Air Doll (Kûki ningyô) (Director: Hirokazu Kore-eda): The premise of Air Doll seems silly at best, salacious at worst: an inflatable sex doll comes to life. In the hands of another director, the resulting film would probably have been a standard sex comedy. But Kore-eda, whose previous TIFF appearances have been with thoughtful films like Still Walking and Nobody Knows, turns the film into an absolutely captivating meditation on what it means to be human.
One morning, Nozomi, a “sex substitute”, finds that she has acquired a heart. Puzzled, she dresses herself in the maid’s outfit her owner has bought for her, and ventures out.
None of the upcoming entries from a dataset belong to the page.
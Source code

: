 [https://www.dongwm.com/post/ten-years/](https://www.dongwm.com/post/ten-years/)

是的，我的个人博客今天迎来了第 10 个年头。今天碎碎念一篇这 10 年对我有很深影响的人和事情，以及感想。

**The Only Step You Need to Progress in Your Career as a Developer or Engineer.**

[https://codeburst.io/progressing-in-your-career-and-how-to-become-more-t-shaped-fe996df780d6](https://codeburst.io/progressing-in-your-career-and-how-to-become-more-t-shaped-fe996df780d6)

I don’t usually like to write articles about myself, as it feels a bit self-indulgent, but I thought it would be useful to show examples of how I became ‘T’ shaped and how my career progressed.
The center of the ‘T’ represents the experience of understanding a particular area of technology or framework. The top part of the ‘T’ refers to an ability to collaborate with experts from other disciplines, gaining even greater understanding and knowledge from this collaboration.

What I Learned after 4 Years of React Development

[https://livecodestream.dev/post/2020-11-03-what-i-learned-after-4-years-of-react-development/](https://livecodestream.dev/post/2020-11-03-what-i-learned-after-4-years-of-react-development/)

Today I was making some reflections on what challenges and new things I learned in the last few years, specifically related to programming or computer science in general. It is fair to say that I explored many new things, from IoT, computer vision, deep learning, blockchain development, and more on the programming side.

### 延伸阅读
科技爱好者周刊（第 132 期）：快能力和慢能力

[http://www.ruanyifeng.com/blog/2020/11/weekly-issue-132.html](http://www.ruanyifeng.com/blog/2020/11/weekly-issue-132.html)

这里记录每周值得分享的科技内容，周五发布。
By mimicking the speech and actions of her neighbours, she learns to fit in, and she soon lands a job working at a video store, where she begins to fall in love with her co-worker. Casting the wonderful Bae Doo Na (Linda Linda Linda, The Host) was a stroke of genius. Her wide-eyed wonder at everything in the world is beautiful to watch, and the scenes of her joyfully discovering everything around her put a big smile on my face.
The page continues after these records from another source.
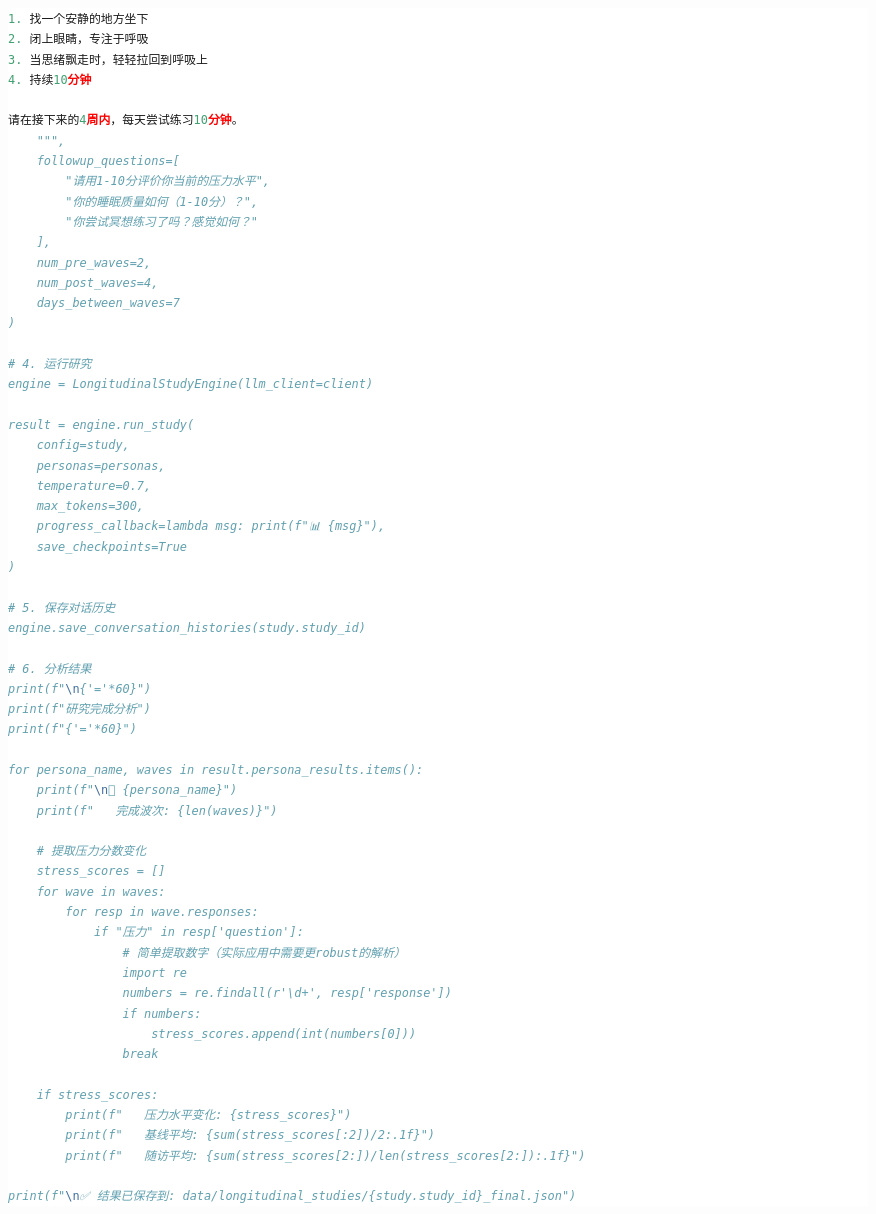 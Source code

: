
 ```python
1. 找一个安静的地方坐下
2. 闭上眼睛，专注于呼吸
3. 当思绪飘走时，轻轻拉回到呼吸上
4. 持续10分钟

请在接下来的4周内，每天尝试练习10分钟。
    """,
    followup_questions=[
        "请用1-10分评价你当前的压力水平",
        "你的睡眠质量如何（1-10分）？",
        "你尝试冥想练习了吗？感觉如何？"
    ],
    num_pre_waves=2,
    num_post_waves=4,
    days_between_waves=7
)

# 4. 运行研究
engine = LongitudinalStudyEngine(llm_client=client)

result = engine.run_study(
    config=study,
    personas=personas,
    temperature=0.7,
    max_tokens=300,
    progress_callback=lambda msg: print(f"📊 {msg}"),
    save_checkpoints=True
)

# 5. 保存对话历史
engine.save_conversation_histories(study.study_id)

# 6. 分析结果
print(f"\n{'='*60}")
print(f"研究完成分析")
print(f"{'='*60}")

for persona_name, waves in result.persona_results.items():
    print(f"\n👤 {persona_name}")
    print(f"   完成波次: {len(waves)}")
    
    # 提取压力分数变化
    stress_scores = []
    for wave in waves:
        for resp in wave.responses:
            if "压力" in resp['question']:
                # 简单提取数字（实际应用中需要更robust的解析）
                import re
                numbers = re.findall(r'\d+', resp['response'])
                if numbers:
                    stress_scores.append(int(numbers[0]))
                break
    
    if stress_scores:
        print(f"   压力水平变化: {stress_scores}")
        print(f"   基线平均: {sum(stress_scores[:2])/2:.1f}")
        print(f"   随访平均: {sum(stress_scores[2:])/len(stress_scores[2:]):.1f}")

print(f"\n✅ 结果已保存到: data/longitudinal_studies/{study.study_id}_final.json")
```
Though she is “owned” by a lonely waiter, he doesn’t realize what has happened and eventually buys a replacement doll. One of the big themes of the film is the idea of substitution and replacement, that in a big and impersonal city like Tokyo, it’s easy to feel unimportant. Kore-eda assembles a supporting cast of neighbourhood characters who are all struggling with loneliness; the old man who sits on the park bench, the single father of a young daughter, the middle-aged hotel clerk worried that a younger woman will soon replace her, the bulimic young woman who refuses to work on her parents’ apple farm. Unfortunately, our interactions with these characters is fleeting, giving a climactic scene near the end a little less impact than I think it should have. As well, a few narrative threads are confusing which momentarily pulls us out of this lovely fable.
Bae Doo Na is absolutely fearless in her performance, whether she’s naked physically or emotionally. When the joy of discovery inevitably gives way to the pain of rejection and “replacement,” I was never less than mesmerized by her performance and her beauty. The film takes a turn for the tragic, as might be expected, but the ending is actually somewhat upbeat, and throughout, Kore-eda powerfully reminds us that we are not meant to be alone in this world. Visually beautiful and with a beating emotional heart, just like Nozomi, Air Doll is definitely a film I’m eager to catch again soon.